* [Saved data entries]
━━━━━━

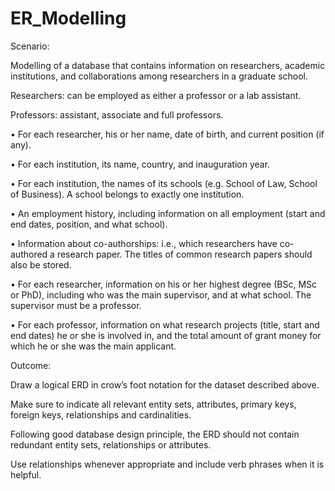 # ER_Modelling

Scenario:

Modelling of a database that contains information on researchers, academic institutions, and collaborations among researchers in a graduate school.

Researchers: can be employed as either a professor or a lab assistant.

Professors: assistant, associate and full professors.

• For each researcher, his or her name, date of birth, and current position (if any).

• For each institution, its name, country, and inauguration year.

• For each institution, the names of its schools (e.g. School of Law, School of Business). A school belongs to exactly
one institution.

• An employment history, including information on all employment (start and end dates, position, and what
school).

• Information about co-authorships: i.e., which researchers have co-authored a research paper. The titles of
common research papers should also be stored.

• For each researcher, information on his or her highest degree (BSc, MSc or PhD), including who was the main
supervisor, and at what school. The supervisor must be a professor.

• For each professor, information on what research projects (title, start and end dates) he or she is involved in,
and the total amount of grant money for which he or she was the main applicant.

Outcome:

Draw a logical ERD in crow’s foot notation for the dataset described above. 

Make sure to indicate all relevant entity sets, attributes, primary keys, foreign keys, relationships and cardinalities.

Following good database design principle, the ERD should not contain redundant entity sets, relationships or attributes. 

Use relationships whenever appropriate and include verb phrases when it is helpful.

━━━━━━

* [Task item] Only the lines from the one containing "Make sure to" through the end of the entries above belong in the answer; repeat them exactly.

* [Answer box]
Make sure to indicate all relevant entity sets, attributes, primary keys, foreign keys, relationships and cardinalities.

Following good database design principle, the ERD should not contain redundant entity sets, relationships or attributes. 

Use relationships whenever appropriate and include verb phrases when it is helpful.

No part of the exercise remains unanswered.